How Much Do Medical Billing Services Cost?
Medical billing pricing isn’t one-size-fits-all. Most companies use one of three models, and the “cheapest” rate isn’t always the best value. Here’s how pricing works, typical ranges, and what should be included so you can compare fairly.
The three pricing models
1. Percentage of collections (most common)
You pay a percentage of what the billing company actually collects for you — commonly 4%–8%, depending on volume and specialty complexity. Higher-volume practices generally get lower percentages. This model aligns incentives: the biller earns more only when you collect more, so they’re motivated to work denials and AR aggressively.
2. Per-claim fee
A flat fee per claim submitted (often a few dollars per claim). Predictable, but it can misalign incentives — the biller is paid whether or not the claim is ultimately paid, so denial follow-up may get less attention unless the contract specifies it.
3. Flat monthly fee
A fixed monthly rate, sometimes used for very small or predictable practices. Simple, but it doesn’t scale with your revenue and may not include aggressive AR recovery.
What typical percentage rates look like
| Monthly collections | Typical rate |
|---|---|
| Lower volume ($40k–50k) | ~6% |
| $51k–100k | ~5.5% |
| $101k–150k | ~5% |
| $151k–200k | ~4.5% |
| $200k+ | ~4% |
Rates vary by specialty complexity and the scope of services. Interventional and surgical specialties may sit slightly higher because the coding and denial work is more intensive.
What should be included
Compare scope, not just the headline percentage. A full-service rate should include eligibility verification, coding, charge entry, claim scrubbing and submission, payment posting, denial management and appeals, AR follow-up, and reporting. Some companies quote a low rate and then charge extra for denial work or credentialing — which is where the real value is. At PRMS, for example, credentialing and enrollment are included free for billing clients.

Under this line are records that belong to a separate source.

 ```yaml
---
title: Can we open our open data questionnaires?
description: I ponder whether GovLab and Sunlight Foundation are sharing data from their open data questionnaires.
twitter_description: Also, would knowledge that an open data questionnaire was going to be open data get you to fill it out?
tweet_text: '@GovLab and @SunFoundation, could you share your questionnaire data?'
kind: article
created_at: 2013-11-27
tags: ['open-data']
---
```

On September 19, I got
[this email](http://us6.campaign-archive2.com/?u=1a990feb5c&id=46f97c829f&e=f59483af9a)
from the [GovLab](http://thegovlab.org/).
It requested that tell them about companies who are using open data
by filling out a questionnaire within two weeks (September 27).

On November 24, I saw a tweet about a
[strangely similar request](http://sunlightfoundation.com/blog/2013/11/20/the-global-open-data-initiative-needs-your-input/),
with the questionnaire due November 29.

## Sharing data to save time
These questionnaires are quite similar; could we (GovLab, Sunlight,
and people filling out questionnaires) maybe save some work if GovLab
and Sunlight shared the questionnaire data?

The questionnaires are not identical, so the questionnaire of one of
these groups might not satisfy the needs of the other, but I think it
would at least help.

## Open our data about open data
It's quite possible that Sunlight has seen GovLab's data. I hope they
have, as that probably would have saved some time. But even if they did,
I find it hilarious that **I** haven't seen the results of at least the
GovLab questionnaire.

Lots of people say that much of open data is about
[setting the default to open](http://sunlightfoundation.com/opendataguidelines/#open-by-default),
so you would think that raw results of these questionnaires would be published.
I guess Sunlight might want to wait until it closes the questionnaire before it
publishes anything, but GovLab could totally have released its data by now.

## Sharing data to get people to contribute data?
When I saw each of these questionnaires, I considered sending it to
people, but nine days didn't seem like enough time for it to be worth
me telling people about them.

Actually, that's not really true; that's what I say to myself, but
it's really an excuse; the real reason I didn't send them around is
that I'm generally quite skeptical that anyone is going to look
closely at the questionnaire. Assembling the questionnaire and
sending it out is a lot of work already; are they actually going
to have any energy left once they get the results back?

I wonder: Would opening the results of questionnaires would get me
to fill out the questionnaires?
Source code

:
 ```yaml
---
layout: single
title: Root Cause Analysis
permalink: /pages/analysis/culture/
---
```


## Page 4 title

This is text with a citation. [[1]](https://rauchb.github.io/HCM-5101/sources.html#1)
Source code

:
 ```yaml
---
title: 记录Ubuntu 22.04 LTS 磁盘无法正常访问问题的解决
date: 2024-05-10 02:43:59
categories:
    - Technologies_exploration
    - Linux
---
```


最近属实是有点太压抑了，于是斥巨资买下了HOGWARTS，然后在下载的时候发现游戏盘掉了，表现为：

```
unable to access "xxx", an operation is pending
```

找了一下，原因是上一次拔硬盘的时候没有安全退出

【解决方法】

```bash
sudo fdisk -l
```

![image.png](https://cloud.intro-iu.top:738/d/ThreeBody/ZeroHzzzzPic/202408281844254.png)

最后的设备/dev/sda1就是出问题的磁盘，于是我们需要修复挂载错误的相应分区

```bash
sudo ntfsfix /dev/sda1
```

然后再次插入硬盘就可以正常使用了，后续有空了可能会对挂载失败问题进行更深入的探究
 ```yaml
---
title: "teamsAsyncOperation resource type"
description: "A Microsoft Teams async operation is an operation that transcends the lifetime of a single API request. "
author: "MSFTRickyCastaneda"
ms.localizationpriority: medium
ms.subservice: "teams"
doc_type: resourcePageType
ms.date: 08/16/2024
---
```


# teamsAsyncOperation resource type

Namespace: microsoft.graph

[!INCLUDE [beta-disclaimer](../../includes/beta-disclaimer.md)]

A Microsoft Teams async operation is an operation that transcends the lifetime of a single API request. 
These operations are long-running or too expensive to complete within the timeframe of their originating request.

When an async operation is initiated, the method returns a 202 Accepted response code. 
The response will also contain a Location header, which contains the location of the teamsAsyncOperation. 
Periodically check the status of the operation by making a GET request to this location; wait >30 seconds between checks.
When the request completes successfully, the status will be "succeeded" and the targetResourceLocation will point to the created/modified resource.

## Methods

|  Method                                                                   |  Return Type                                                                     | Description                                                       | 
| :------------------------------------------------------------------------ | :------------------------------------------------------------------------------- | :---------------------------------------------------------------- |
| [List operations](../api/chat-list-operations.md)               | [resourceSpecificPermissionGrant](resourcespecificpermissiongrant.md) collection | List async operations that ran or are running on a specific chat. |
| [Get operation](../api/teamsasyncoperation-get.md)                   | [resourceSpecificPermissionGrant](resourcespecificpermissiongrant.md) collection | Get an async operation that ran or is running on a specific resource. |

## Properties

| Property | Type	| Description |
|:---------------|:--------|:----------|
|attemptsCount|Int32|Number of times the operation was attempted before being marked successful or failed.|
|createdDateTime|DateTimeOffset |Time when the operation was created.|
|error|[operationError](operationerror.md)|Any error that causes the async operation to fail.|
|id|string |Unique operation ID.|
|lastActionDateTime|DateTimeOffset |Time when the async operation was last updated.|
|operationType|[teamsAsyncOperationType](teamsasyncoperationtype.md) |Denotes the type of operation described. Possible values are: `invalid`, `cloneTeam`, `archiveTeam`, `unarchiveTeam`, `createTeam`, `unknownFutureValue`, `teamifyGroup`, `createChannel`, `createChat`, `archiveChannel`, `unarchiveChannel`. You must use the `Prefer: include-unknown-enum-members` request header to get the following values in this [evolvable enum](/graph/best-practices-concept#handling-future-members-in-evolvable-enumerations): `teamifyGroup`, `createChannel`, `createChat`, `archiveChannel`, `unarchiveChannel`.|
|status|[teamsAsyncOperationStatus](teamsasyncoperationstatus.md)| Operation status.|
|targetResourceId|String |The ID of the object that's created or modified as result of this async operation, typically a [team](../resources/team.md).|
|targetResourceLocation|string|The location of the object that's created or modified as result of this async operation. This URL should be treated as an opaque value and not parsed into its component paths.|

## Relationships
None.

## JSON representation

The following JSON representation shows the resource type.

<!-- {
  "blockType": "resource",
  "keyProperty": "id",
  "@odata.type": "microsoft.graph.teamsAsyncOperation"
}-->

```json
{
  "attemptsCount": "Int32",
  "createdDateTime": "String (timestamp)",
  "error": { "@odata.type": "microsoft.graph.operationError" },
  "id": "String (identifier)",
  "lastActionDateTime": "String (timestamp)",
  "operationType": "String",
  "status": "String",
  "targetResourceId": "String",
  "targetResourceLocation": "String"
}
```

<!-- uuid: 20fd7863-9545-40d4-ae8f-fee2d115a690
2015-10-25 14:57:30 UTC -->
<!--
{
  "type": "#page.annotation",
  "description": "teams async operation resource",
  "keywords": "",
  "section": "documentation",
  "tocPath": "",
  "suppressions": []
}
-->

Cheapest isn’t the metric — net collections is
A 4% company that collects 92% of what’s owed is more expensive than a 6% company that collects 99%. The number that matters is your net collection rate and how much total revenue reaches your account, not the percentage on the invoice. Ask any prospective biller what net collection rate they deliver.
Estimate your own numbers
The best way to compare is against your actual data. A free revenue analysis shows your current collection rate, denial rate, and recoverable revenue, so you can weigh any quote against real value rather than a percentage alone.
FAQs
What is the average cost of medical billing services?
Most practices pay a percentage of collections, commonly 4%–8%, with higher-volume practices at the lower end. Per-claim and flat-fee models also exist. Specialty complexity and service scope move the rate within that range.
Is a lower percentage always better?
No. The number that matters is your net collection rate and total revenue collected. A cheaper percentage that collects less can cost you more than a higher rate that collects nearly everything owed.
What should be included in the price?
Full-service billing should include eligibility verification, coding, scrubbing and submission, payment posting, denial management and appeals, AR follow-up, and reporting. Confirm whether denial work and credentialing are included or billed extra.